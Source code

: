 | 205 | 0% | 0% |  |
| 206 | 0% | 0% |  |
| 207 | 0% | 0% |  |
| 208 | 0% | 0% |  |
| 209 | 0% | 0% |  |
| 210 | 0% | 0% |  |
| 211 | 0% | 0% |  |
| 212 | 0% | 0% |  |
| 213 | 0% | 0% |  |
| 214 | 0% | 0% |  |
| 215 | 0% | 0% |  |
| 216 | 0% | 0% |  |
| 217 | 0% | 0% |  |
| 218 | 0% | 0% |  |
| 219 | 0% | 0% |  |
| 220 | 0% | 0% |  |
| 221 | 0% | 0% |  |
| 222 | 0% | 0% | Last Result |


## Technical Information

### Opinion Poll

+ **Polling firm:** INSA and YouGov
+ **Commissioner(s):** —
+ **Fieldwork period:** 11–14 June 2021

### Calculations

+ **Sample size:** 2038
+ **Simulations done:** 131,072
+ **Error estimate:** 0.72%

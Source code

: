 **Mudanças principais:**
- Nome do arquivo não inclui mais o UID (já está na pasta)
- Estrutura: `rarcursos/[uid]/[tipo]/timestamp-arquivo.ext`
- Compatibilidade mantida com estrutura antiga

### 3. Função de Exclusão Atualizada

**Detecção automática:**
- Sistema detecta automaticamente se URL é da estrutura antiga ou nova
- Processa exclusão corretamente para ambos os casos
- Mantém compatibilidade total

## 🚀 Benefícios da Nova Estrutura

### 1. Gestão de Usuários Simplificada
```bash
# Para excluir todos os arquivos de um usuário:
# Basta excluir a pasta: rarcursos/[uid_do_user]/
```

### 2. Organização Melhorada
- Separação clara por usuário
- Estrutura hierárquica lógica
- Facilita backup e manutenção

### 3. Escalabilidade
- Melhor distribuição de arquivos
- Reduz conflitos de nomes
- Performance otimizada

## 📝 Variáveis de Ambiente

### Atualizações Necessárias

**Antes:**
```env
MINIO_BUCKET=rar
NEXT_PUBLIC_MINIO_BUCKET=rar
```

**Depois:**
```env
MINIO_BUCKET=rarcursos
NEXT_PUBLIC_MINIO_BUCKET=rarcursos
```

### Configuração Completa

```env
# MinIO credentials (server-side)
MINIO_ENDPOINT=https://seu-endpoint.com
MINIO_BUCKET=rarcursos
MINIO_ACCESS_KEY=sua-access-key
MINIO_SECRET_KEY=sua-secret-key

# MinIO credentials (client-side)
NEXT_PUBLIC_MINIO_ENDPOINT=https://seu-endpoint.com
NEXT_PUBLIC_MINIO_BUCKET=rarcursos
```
● ● ● ● ● ● ●
Work task:
When a line in the listing above holds the word "credentials", copy it.

Result of this exercise:
# MinIO credentials (server-side)
# MinIO credentials (client-side)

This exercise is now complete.